Graham met with Gov. Mitt Romney in the evangelist’s home in North Carolina earlier this month.
Although Billy Graham has never endorsed a presidential candidate, the 93 year-old evangelist released a statement in which he said, “What impresses me even more than Gov. Romney’s successful career are his values and strong moral convictions.
“It was a privilege to pray with Gov. Romney—for his family and our country. I will turn 94 the day after the upcoming election, and I believe America is at a crossroads. I hope millions of Americans will join me in praying for our nation and to vote for candidates who will support the biblical definition of marriage, protect the sanctity of life and defend our religious freedoms.”
A week after the visit from Gov. Romney, the Billy Graham Evangelistic Association (BGEA) removed the Mormon religion from a list of cults on his website, ABC news reports.
The site described a cult as “any group which teaches doctrines or beliefs that deviate from the biblical message of the Christian faith.”
“Some of these groups are Jehovah’s Witnesess, Mormons, the Unification Church, Unitarians, Spritualists, Scientologists, and others,” the site added.
In a statement to CNN, Ken Barun, chief of staff for the association, said:
“Our primary focus at the Billy Graham Evangelistic Association has always been promoting the Gospel of Jesus Christ. We removed the information from the website because we do not wish to participate in a theological debate about something that has become politicized during this campaign.”
Yet according to Joe Carter, an editor for The Gospel Coalition, the move is troubling, since it is proving valid the concern of many evangelicals that Christians would be expected to temper their criticism of Mormonism since it could be construed as a condemnation of a Mormon politician.
“When an organization dedicated to evangelism chooses to self-censor for fear of appearing “political,” then we’ve reached the stage when we need to reevaluate our priorities.”
Undaunted by criticism, the BGEA placed a special message from the Graham in a Wall Street Journal ad last week, which was, according the Los Angeles Times “as close to an endorsement of Romney as Graham could get without explicitly saying so”.
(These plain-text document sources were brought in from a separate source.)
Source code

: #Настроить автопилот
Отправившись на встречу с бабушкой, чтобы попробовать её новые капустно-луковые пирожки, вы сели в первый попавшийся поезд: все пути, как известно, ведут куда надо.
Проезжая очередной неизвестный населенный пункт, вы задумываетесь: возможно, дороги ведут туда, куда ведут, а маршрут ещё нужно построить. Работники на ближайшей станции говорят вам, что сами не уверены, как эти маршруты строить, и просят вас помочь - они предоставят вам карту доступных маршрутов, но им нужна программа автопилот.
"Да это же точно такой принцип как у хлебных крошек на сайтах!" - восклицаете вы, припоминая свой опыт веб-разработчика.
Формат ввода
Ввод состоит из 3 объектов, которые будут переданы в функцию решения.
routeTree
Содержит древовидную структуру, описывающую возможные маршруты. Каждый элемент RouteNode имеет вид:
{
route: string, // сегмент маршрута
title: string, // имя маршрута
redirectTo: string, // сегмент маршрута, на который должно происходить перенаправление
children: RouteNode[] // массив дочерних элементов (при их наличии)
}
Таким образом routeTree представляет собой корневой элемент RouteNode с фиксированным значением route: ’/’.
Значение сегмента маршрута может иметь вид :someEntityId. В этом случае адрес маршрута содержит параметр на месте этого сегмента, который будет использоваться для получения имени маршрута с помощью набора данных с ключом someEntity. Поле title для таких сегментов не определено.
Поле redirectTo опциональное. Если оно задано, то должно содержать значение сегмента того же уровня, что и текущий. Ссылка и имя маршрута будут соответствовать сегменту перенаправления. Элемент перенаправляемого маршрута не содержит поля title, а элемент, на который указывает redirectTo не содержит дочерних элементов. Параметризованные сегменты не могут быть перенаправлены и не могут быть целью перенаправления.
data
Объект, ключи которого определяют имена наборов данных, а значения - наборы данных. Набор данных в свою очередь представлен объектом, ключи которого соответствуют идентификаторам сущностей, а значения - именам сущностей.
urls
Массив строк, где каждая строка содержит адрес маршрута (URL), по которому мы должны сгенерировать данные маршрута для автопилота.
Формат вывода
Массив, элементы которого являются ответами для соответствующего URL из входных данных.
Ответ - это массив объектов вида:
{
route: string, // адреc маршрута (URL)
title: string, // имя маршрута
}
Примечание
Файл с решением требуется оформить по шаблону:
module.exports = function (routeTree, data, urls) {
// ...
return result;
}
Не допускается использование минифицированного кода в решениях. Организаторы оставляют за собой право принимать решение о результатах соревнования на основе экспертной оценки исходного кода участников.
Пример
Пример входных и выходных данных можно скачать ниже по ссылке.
In the ad, Graham declares, “The legacy we leave behind for our children, grandchildren and this great nation is crucial. As I approach my 94th birthday I realize this election could be my last. I believe it is vitally important that we cast our ballots for candidates who base their decisions on biblical principles and who support the nation of Israel. I urge you to support candidates who protect the sanctity of life and support the biblical definition of marriage between a man and a woman. Vote for biblical values this November 6, and pray with me that America remains one nation under God.”